Corporate Jets on Wall Street

Still, some firms have avoided corporate jet ownership. Goldman Sachs Group, whose executives in past years have been among the highest-paid in the industry, has never owned its own aircraft since going public in 1999, spokesman Michael DuVally said.

The company does make private planes available to some executives through a fractional jet agreement, a timeshare-style arrangement, according to filings. Duvally refused to say how much the company spends on its fractional agreement.
Cause its a HELLUVA lot more expensive than owning and operating your own airplane.
 
I guess I need to take more hours out of my day and ride the bus to work, because owning my own car is obviously cheating my family out of "dividends".
 
Cause its a HELLUVA lot more expensive than owning and operating your own airplane.

Not necessarily. It just depends on how much you use it. I think (but could be waaaaay off) the general "magic number" is somewhere around 400 hours a year at which owning becomes more cost effective.

After years of railing against such costs, billionaire investor and Berkshire Hathaway Inc. CEO Warren Buffet broke down in 1989 and bought a Gulfstream IV-SP using $9.7 million in company funds. He named the aircraft "The Indefensible."

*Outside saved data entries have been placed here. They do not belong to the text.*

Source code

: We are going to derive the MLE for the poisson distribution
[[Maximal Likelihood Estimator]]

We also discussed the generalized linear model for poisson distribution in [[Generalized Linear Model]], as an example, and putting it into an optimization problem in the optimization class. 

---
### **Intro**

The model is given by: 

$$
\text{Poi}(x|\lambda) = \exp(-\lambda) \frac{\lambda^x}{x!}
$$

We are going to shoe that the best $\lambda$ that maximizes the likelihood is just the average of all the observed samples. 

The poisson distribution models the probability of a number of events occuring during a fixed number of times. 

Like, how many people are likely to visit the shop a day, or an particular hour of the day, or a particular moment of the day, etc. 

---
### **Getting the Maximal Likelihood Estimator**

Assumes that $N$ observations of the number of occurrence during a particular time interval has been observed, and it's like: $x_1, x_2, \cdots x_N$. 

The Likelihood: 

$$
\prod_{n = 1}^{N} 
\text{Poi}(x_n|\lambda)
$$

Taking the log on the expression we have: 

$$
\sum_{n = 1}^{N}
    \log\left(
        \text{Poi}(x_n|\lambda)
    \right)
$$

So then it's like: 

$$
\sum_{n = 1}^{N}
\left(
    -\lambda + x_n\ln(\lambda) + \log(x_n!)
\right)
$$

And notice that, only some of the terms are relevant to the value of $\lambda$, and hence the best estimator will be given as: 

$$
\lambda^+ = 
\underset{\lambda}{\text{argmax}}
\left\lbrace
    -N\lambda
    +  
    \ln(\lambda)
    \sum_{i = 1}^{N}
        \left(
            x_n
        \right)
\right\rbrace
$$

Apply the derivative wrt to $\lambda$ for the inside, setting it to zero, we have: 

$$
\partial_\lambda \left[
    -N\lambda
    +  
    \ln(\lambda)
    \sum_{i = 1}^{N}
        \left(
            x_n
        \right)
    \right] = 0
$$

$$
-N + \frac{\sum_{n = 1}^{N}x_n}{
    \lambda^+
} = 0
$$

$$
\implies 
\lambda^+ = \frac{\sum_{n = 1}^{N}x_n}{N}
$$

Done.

I like how they forget to mention his relationship to NetJets :D

One thing I still don't understand is that concept that corporate jets are just for the "fat cat" executives (as if they fly corporate just to spite everyone else). Sure, there are several companies that do that, but I think a much higher percentage use them like we do...as a bus. Or a semi. Generally, we fly our board of directors twice a month...once to pick them up, once to drop them off. Our CEO may fly, I dunno, two, three, maybe four times a month? The vast majority of our passengers are contractors, lawyers, technicians, and other all around good people.